Our flagship product is Morning Recovery. Think of Morning Recovery as your liver’s wingman designed to help you feel better after a night of drinking. Our customer spectrum is broad, but generally fall between 20s – 40s, working professionals, many are married/have children.
Today, our business does over $10M in ARR. We sell through both online and offline channels.
What are your ballpark monthly or annual revenue numbers?
We are two years old, and the business is changing rapidly. Today, our annualized run rate revenue exceeds $10M.
We started out mostly as an e-commerce brand, but half of our revenue comes from retail now. The retail portion of our business is growing fast.
How did you come up with the idea?
For full backstory, visit: https://blog.usejournal.com/how-we-made-1m-in-3-months-the-story-of-morning-recovery-86b7c8a64cd0.
My journey into the food business has been serendipitous.
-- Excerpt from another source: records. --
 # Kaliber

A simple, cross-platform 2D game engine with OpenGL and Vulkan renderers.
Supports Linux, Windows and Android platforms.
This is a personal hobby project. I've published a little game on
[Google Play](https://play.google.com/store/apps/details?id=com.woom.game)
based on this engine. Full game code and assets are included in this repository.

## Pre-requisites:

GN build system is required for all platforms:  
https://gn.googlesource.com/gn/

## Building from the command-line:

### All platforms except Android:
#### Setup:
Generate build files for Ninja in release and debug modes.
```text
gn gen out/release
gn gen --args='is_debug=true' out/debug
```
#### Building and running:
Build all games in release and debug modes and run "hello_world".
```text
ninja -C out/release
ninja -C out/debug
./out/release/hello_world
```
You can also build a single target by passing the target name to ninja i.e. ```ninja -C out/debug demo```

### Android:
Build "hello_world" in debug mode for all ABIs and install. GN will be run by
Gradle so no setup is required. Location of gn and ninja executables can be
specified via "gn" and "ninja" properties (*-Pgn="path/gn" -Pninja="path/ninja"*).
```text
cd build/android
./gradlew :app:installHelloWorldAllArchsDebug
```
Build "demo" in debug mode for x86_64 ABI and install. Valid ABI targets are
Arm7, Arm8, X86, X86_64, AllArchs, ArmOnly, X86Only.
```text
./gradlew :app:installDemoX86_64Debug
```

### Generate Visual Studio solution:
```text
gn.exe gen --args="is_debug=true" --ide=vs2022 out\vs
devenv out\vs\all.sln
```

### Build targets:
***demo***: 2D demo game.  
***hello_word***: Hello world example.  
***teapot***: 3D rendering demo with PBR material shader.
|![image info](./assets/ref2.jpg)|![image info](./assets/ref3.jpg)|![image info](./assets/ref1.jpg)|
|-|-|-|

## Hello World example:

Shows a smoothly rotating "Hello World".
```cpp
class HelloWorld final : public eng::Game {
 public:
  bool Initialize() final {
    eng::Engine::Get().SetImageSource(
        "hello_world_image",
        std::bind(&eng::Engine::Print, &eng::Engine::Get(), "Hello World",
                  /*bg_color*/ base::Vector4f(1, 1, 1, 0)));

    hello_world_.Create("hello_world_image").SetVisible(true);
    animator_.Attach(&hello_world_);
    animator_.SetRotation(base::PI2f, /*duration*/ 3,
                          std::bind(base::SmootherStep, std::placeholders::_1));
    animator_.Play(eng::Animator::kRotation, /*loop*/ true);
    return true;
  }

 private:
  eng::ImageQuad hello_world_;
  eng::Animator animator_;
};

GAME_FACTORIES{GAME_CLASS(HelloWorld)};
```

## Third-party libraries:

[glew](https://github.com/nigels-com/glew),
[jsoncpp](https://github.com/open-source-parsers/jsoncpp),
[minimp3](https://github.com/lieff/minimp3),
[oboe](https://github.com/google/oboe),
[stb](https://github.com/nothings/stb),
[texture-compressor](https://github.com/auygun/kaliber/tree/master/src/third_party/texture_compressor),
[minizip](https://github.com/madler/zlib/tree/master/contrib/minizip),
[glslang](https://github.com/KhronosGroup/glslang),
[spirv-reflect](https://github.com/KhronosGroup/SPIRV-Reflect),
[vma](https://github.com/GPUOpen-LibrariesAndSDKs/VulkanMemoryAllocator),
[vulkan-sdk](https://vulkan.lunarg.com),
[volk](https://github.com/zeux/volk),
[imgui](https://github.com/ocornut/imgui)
I never planned it, nor imagined myself here two years ago.
My backgrounds in tech (having worked in Silicon Valley at companies like Facebook, Uber, and Tesla) and Korean heritage (born and raised in South Korea before immigrating to Canada) definitely helped spark my journey into More Labs.
In 2016, I visited South Korea. It turned out Koreans drink the most amount of liquor per capita. I witnessed this first hand; they are the embodiment of work hard, play hard.
So how does an entire population cope with heavy drinking? It turned out ‘hangover drink’ was a massive industry there – similar to energy drinks in the States. Locals would recommend me their favorite brands. I would try them all, and felt the efficacy immediately. I was hooked.
Back in the States, I started dabbling into basic research, trying to answer questions like why wasn’t this popular here, and what is the science behind these drinks?
I read as many white papers as I could on hangover remedy, and came across a paper online conducted by Dr. Liang from USC where she analyzed the impact of a flavonoid called DHM, found inside Korean hangover drinks, that helps break down acetaldehyde (byproduct of toxin when you consume alcohol).
Out of curiosity, I emailed her questions, and a few weeks later, we decided to meet up for dinner. From there, we got into multiple passionate conversations about creating our own product as a side project.
At first, Dr. Liang would provide me with samples she cooked up in her lab, mostly of pure DHM powders, and later, differentiation combinations of ingredients. I spent time convincing my friends and co-workers to get drunk, and test out the samples. That’s how this journey got started. We partied in the name of science.
Take us through the process of developing and producing your first product.
I needed to confirm my hypothesis about demand for this product in the States. I first put together a landing page called thehangoverdrink.com and collected email leads. Is this a real problem for people? I ran Facebook ads to drive traffic. In a span of a week, I collected 200 emails. This was back in Jan 2017 when I was working full-time in tech. We didn’t have products made, but the game was on!
With the help of Dr. Liang, we came up with various formulas to test. Our decision was to package them into a soluble drink form. So we needed to find factories willing to make samples for us.
This is where Fiverr kicked in. I posted a $30 ad looking for people over the internet to help us find relevant factories. We focused on finding a factory in Korea given their market dominance; we assumed they would be familiar with what we were trying to accomplish.
I visited these factories, narrowed down to final candidates, and got them to build samples for us. Total cost, including my trip to Asia cost me about $3000. Not long after I returned, samples arrived.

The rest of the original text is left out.